■ Data records:
***
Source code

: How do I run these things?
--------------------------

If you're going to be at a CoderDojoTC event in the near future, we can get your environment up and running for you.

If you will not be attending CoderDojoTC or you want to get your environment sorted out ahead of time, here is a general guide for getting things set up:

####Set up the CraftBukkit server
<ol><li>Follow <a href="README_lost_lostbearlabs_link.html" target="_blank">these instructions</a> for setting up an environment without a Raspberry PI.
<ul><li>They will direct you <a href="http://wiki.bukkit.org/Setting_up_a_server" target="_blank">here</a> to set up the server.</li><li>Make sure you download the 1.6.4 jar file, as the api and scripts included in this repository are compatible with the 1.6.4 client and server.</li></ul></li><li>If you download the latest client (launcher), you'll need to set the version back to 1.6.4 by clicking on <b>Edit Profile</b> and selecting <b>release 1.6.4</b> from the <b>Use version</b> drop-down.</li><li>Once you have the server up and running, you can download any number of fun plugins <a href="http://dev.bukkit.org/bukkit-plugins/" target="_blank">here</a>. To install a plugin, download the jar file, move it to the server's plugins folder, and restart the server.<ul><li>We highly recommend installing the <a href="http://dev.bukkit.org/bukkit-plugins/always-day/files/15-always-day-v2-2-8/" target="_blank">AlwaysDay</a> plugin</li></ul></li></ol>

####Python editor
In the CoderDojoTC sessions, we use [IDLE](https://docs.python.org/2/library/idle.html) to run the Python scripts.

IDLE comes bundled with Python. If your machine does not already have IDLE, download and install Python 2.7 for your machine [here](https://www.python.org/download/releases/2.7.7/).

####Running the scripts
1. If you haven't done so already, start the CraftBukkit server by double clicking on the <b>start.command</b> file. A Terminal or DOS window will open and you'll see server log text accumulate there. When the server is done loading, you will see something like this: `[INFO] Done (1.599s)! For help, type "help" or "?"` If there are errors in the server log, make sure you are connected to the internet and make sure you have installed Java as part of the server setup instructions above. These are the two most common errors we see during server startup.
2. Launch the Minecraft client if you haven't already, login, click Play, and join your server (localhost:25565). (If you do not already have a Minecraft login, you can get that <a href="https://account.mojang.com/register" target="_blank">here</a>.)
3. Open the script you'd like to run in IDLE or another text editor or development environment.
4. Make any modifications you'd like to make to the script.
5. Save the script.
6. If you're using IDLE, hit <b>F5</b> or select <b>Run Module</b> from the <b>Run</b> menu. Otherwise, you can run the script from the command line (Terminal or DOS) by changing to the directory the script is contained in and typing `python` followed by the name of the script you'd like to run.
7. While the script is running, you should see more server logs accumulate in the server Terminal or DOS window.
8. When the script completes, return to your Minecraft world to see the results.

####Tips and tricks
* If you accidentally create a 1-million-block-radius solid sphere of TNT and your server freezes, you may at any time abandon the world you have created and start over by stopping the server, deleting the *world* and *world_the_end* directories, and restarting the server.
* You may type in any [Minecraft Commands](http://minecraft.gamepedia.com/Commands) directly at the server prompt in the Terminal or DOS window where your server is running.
***
Every line of the data must be written out again word for word.

Source code

: How do I run these things?
--------------------------

If you're going to be at a CoderDojoTC event in the near future, we can get your environment up and running for you.

If you will not be attending CoderDojoTC or you want to get your environment sorted out ahead of time, here is a general guide for getting things set up:

####Set up the CraftBukkit server
<ol><li>Follow <a href="README_lost_lostbearlabs_link.html" target="_blank">these instructions</a> for setting up an environment without a Raspberry PI.
<ul><li>They will direct you <a href="http://wiki.bukkit.org/Setting_up_a_server" target="_blank">here</a> to set up the server.</li><li>Make sure you download the 1.6.4 jar file, as the api and scripts included in this repository are compatible with the 1.6.4 client and server.</li></ul></li><li>If you download the latest client (launcher), you'll need to set the version back to 1.6.4 by clicking on <b>Edit Profile</b> and selecting <b>release 1.6.4</b> from the <b>Use version</b> drop-down.</li><li>Once you have the server up and running, you can download any number of fun plugins <a href="http://dev.bukkit.org/bukkit-plugins/" target="_blank">here</a>. To install a plugin, download the jar file, move it to the server's plugins folder, and restart the server.<ul><li>We highly recommend installing the <a href="http://dev.bukkit.org/bukkit-plugins/always-day/files/15-always-day-v2-2-8/" target="_blank">AlwaysDay</a> plugin</li></ul></li></ol>

####Python editor
In the CoderDojoTC sessions, we use [IDLE](https://docs.python.org/2/library/idle.html) to run the Python scripts.

IDLE comes bundled with Python. If your machine does not already have IDLE, download and install Python 2.7 for your machine [here](https://www.python.org/download/releases/2.7.7/).

####Running the scripts
1. If you haven't done so already, start the CraftBukkit server by double clicking on the <b>start.command</b> file. A Terminal or DOS window will open and you'll see server log text accumulate there. When the server is done loading, you will see something like this: `[INFO] Done (1.599s)! For help, type "help" or "?"` If there are errors in the server log, make sure you are connected to the internet and make sure you have installed Java as part of the server setup instructions above. These are the two most common errors we see during server startup.
2. Launch the Minecraft client if you haven't already, login, click Play, and join your server (localhost:25565). (If you do not already have a Minecraft login, you can get that <a href="https://account.mojang.com/register" target="_blank">here</a>.)
3. Open the script you'd like to run in IDLE or another text editor or development environment.
4. Make any modifications you'd like to make to the script.
5. Save the script.
6. If you're using IDLE, hit <b>F5</b> or select <b>Run Module</b> from the <b>Run</b> menu. Otherwise, you can run the script from the command line (Terminal or DOS) by changing to the directory the script is contained in and typing `python` followed by the name of the script you'd like to run.
7. While the script is running, you should see more server logs accumulate in the server Terminal or DOS window.
8. When the script completes, return to your Minecraft world to see the results.

####Tips and tricks
* If you accidentally create a 1-million-block-radius solid sphere of TNT and your server freezes, you may at any time abandon the world you have created and start over by stopping the server, deleting the *world* and *world_the_end* directories, and restarting the server.
* You may type in any [Minecraft Commands](http://minecraft.gamepedia.com/Commands) directly at the server prompt in the Terminal or DOS window where your server is running.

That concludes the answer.